Feature Request: Implement Suffix Array and Suffix Tree
A Suffix Array for a string S of length n is an array of integers in the range [0, n-1] that specifies the lexicographical order of all suffixes of S. It is often used in conjunction with the Longest Common Prefix (LCP) array, which stores the length of the longest common prefix between consecutive suffixes in the sorted suffix array.
A Suffix Tree for a string S is a rooted tree where each edge represents a non-empty substring of S, and each path from the root to a leaf node represents a unique suffix of S. Internal nodes (except possibly the root) have at least two children.
Use Cases:
Both Suffix Arrays and Suffix Trees have numerous applications in various fields, including:
Bioinformatics: Sequence alignment, finding repeated patterns in DNA or protein sequences. Text Processing: Full-text search, indexing, text compression. Data Compression: Algorithms like LZ77 use concepts related to finding repeated substrings. Information Retrieval: Efficiently searching large text corpora. Computational Linguistics: Analyzing text structure and patterns. Finding the Longest Common Substring of multiple strings. Finding the Longest Palindromic Substring.

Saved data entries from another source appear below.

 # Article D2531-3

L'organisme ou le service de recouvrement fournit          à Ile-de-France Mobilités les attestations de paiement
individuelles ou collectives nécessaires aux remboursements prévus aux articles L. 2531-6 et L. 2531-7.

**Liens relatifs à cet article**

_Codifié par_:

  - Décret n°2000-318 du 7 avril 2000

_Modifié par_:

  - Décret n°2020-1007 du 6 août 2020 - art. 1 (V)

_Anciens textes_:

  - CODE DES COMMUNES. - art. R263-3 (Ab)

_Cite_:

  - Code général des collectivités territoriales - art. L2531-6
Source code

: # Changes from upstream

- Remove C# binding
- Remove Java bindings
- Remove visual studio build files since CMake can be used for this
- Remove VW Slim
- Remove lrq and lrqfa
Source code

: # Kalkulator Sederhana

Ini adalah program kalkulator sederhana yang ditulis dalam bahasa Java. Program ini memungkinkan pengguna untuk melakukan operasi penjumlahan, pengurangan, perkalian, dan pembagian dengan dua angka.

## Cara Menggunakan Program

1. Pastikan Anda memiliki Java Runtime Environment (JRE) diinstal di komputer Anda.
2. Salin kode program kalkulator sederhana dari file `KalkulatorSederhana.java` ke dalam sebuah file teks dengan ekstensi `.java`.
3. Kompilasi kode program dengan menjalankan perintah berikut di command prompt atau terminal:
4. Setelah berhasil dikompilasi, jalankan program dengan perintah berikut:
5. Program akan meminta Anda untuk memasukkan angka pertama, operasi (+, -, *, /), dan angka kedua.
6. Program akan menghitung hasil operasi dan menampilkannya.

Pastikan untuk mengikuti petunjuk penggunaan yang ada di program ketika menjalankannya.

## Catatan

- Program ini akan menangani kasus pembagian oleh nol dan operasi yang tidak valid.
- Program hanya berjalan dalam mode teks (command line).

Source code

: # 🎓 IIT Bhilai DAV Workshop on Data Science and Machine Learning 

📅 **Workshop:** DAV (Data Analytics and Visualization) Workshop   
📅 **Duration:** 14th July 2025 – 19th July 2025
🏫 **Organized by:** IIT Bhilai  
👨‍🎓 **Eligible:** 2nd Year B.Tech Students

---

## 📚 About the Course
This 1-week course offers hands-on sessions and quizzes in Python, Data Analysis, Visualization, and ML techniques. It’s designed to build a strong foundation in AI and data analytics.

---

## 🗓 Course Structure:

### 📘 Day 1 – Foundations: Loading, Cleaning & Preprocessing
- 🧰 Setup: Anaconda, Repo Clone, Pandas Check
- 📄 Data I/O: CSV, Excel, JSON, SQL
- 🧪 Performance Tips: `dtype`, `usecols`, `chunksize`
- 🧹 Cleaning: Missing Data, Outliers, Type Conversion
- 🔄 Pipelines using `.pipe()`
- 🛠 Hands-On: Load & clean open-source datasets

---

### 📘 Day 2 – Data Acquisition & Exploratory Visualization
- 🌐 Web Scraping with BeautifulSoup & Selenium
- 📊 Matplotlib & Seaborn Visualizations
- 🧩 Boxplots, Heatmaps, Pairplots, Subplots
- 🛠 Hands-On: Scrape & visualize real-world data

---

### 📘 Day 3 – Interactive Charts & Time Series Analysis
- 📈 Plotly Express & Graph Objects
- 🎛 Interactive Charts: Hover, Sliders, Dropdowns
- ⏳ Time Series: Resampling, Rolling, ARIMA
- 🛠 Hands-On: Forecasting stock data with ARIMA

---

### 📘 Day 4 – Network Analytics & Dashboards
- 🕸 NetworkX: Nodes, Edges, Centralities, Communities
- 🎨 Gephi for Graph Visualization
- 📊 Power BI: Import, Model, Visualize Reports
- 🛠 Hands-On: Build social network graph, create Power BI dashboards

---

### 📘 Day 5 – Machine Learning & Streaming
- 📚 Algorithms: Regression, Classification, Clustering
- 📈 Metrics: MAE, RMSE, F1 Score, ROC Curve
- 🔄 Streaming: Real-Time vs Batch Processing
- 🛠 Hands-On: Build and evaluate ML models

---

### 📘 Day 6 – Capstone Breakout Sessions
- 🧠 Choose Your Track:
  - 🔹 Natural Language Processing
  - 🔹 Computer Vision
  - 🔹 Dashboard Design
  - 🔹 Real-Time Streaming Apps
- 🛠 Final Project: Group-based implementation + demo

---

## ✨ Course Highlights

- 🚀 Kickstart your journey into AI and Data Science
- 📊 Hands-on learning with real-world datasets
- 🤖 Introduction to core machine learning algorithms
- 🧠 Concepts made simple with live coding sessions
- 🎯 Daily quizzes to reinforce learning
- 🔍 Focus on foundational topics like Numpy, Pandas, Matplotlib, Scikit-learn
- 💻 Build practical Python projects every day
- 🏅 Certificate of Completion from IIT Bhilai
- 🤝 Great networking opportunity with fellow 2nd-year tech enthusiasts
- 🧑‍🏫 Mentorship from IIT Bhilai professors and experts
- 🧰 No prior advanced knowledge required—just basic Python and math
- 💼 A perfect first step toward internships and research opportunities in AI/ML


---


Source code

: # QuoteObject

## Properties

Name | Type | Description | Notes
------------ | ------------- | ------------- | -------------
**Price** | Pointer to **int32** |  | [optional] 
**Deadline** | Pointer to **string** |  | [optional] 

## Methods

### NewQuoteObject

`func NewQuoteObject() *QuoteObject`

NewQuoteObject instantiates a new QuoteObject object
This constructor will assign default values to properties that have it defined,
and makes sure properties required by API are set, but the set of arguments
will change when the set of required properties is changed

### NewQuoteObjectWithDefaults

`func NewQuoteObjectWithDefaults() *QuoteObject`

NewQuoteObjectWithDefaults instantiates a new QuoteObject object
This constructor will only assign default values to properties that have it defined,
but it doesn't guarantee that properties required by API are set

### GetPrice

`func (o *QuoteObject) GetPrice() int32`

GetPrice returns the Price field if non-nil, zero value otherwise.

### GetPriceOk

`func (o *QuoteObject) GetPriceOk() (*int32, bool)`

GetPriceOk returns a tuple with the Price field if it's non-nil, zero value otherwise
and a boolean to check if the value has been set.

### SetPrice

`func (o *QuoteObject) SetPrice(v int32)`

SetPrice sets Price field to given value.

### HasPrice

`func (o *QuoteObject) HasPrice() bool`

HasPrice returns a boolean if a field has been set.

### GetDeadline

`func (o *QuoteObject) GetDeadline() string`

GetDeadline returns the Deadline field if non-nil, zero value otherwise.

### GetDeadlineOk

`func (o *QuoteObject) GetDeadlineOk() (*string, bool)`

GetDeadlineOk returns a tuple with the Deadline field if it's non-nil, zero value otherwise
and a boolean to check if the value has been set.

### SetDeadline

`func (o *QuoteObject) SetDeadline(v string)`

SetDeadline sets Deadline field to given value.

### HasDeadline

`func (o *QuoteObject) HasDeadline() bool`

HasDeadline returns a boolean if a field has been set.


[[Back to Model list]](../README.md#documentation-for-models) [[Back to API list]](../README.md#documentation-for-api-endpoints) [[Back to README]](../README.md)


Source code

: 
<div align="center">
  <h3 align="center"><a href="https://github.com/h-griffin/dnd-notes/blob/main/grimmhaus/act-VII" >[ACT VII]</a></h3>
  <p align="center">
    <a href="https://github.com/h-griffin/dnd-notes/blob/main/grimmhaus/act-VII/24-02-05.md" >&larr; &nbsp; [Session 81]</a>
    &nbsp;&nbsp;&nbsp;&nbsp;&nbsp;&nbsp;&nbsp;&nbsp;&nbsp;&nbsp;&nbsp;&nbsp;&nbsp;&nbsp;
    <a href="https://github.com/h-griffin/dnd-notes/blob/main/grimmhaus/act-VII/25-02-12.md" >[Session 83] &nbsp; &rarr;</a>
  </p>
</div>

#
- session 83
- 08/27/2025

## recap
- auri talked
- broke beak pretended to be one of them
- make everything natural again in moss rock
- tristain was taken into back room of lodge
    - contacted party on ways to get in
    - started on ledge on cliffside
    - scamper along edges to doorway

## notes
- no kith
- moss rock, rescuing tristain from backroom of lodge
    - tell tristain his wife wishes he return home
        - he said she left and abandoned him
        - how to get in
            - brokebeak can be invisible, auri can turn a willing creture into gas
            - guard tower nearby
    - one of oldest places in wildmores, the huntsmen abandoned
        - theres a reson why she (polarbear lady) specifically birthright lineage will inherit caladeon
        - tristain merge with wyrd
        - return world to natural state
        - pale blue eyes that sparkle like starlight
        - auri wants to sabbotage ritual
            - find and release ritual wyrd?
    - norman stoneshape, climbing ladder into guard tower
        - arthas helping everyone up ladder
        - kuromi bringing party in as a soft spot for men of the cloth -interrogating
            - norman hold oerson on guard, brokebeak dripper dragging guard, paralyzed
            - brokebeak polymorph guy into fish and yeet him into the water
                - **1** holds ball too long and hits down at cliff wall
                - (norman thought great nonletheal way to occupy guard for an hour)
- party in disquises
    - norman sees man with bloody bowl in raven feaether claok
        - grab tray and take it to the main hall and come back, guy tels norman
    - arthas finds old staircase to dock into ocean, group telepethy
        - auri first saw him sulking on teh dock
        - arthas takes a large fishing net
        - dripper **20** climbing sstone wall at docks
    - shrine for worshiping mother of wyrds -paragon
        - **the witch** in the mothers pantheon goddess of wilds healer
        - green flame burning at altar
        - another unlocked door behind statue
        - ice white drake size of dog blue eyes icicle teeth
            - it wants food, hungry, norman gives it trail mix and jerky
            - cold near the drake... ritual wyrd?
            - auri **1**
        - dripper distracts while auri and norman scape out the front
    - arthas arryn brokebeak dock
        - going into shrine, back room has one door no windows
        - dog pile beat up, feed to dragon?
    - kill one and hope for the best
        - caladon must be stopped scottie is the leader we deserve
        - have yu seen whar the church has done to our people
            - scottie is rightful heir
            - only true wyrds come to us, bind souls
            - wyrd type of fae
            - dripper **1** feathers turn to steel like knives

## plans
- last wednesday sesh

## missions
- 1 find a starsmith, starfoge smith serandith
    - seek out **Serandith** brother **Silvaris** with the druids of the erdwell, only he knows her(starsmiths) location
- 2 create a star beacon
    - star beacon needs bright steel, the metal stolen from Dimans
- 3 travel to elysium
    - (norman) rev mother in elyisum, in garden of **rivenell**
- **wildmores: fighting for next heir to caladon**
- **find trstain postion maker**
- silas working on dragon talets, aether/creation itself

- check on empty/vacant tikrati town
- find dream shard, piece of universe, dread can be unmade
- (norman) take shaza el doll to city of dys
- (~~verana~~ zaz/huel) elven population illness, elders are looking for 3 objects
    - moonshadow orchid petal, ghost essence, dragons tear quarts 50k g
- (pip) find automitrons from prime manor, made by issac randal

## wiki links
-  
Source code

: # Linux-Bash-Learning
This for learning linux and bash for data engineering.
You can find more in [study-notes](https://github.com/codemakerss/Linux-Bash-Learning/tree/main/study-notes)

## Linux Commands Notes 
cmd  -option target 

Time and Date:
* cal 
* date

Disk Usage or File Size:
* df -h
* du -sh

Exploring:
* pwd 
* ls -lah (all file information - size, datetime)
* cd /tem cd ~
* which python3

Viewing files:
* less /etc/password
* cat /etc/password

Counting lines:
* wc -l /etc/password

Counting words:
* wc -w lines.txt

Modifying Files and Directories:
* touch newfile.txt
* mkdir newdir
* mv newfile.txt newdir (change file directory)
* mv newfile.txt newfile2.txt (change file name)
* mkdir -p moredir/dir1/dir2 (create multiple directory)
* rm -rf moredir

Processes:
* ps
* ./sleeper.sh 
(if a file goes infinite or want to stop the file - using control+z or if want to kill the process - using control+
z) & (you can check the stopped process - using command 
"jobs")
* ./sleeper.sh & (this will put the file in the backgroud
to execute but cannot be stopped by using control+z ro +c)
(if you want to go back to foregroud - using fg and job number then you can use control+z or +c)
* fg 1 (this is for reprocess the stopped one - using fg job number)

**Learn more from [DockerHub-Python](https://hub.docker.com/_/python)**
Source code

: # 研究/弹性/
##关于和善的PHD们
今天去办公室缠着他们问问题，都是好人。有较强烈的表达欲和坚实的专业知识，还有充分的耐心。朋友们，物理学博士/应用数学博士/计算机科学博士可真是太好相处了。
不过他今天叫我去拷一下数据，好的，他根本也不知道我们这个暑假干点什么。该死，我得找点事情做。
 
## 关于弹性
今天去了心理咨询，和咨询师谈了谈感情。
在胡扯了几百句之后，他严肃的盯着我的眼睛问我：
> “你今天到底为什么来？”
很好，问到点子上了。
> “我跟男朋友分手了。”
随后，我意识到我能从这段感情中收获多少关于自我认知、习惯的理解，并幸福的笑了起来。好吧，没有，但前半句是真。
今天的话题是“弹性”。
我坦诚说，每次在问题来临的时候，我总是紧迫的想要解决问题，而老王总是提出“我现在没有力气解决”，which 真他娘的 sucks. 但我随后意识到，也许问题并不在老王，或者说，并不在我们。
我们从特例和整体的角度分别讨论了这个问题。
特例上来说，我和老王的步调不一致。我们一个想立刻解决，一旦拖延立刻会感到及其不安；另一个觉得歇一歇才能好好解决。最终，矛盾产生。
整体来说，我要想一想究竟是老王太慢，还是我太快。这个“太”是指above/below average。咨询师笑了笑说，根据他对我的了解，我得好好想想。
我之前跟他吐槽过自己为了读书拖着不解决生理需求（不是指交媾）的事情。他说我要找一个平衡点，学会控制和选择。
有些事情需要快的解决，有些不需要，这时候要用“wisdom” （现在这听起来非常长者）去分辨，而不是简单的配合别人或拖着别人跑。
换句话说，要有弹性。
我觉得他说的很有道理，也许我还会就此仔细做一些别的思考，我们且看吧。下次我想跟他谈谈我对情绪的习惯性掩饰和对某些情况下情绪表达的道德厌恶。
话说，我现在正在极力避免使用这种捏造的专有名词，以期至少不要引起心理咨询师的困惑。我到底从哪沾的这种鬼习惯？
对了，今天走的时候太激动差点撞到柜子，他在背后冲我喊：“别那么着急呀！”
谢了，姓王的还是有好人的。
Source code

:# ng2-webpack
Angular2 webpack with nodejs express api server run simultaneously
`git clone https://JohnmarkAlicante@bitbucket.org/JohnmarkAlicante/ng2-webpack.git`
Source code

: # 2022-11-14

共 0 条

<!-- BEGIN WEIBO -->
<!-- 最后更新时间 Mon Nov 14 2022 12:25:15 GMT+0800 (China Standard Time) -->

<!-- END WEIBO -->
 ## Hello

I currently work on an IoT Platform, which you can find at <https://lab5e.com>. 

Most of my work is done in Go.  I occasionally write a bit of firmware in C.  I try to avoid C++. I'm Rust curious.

String Alignment.
I propose implementing the following:
Suffix Array:
A class SuffixArray that takes a string as input during initialization. A method to build the suffix array. A method to optionally compute the LCP array. Methods for searching for a pattern within the text using the suffix array.
Suffix Tree:
A class SuffixTree that takes a string as input during initialization. A method to build the suffix tree.
I am interested in contributing to the implementation of these data structures. I would appreciate feedback from the project maintainers on this proposal.